Giden, geri kalanın içinde koskoca bir boşluk bırakmış kendinden hatıra. Öyle bir boşluk ki, tüm varlığımı salsam yine de dolduramazmışım gibi geniş. Büyük. Dipsiz belki. Dehlizleri keskin hem de. İçinde boğuluyorum. Doldurmaya çabaladığım o boşluk her zerremi emiyor. Nefesimi tıkıyor. Canımı yakıyor. Kim bilir, kanatıyor bile haberim yokken açtığı yaraları. Acımasıca yapıyor bunu hem de. Ve bir de 'o' da haberdar değil ettiklerinden. Belki de gözünü karartıp gittiğinde çoktan kapatmıştı bu hesabı. Paslı iğnelerle derinine derinine oyduğu o ruhun karanlık boşluklarından zaten haberi yok, çok belli. İşin kötüsü ya, ruhun da haberi yok bundan. Anlamlandıramadığı sızısını görmezden geliyor. Derdi olan, o boşluklara zerrelerini harcayan zavallı. Dolduramadığı karanlıklarda ışığını kaybetmekten dahi çekinmeden canının yanmasına sesini çıkartmıyor. Kurban gibi karşı koymasızca emdiriyor karanlığa kendi ruhunu. Hiçbir zerresinin dolduramayacağını bildiği o karanlığa boyun eğiyor giderek. Tükenmeye razı. Yaşanmış bunca acının gerçekliğine inat önce kendi ışığını yitiriyor, aydınlığıyla doldurmak için daldığı karanlıklarda. Yaralarına bastırmadan kanı dursun diye, sessizce ufalıyor boşlukta. Farkında bile değil kimse. Ufalıyor. Yok oluyor. Yine de inandığı mağruriyetini bırakmıyor.
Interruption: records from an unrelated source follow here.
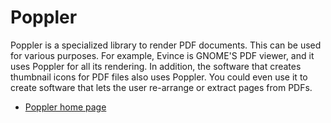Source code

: # Poppler

Poppler is a specialized library to render PDF documents. This can be
used for various purposes. For example, Evince is GNOME'S PDF viewer,
and it uses Poppler for all its rendering. In addition, the software
that creates thumbnail icons for PDF files also uses Poppler. You could
even use it to create software that lets the user re-arrange or extract
pages from PDFs.

  - [Poppler home page](http://poppler.freedesktop.org/)
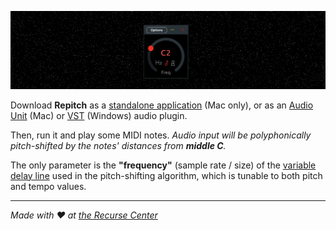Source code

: ![](screenshot.png)

Download **Repitch** as a [standalone application](https://github.com/maxwellpollack/repitch/releases/latest/download/Repitch.app.zip) (Mac only), or as an [Audio Unit](https://github.com/maxwellpollack/repitch/releases/latest/download/repitch.component.zip) (Mac) or [VST](https://github.com/maxwellpollack/repitch/releases/latest/download/repitch.vst3.zip) (Windows) audio plugin.

Then, run it and play some MIDI notes. *Audio input will be polyphonically pitch-shifted by the notes' distances from **middle C**.*

The only parameter is the **"frequency"** (sample rate / size) of the [variable delay line](http://msp.ucsd.edu/techniques/latest/book-html/node115.html) used in the pitch-shifting algorithm, which is tunable to both pitch and tempo values.

---

*Made with ❤️ at [the Recurse Center](https://www.recurse.com)*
Giderken o da bir boşluk açar mı bilmiyor. Ama daha fazla yaralamak istemiyor ruhu. Susuyor. Kabulleniyor.. elinden hiçbir şey gelmiyor! İçinde yok olduğu karanlığa bir damla göz yaşı bırakıyor. Bir de kendi karanlığından bir tutam daha karanlık.. kendi ışığını da yitiriyor. Elinden hiçbir şey gelmiyor işte. Pes etmekse pes etmek! Gitmesi gerektiğine inanıyor. Gidiyor.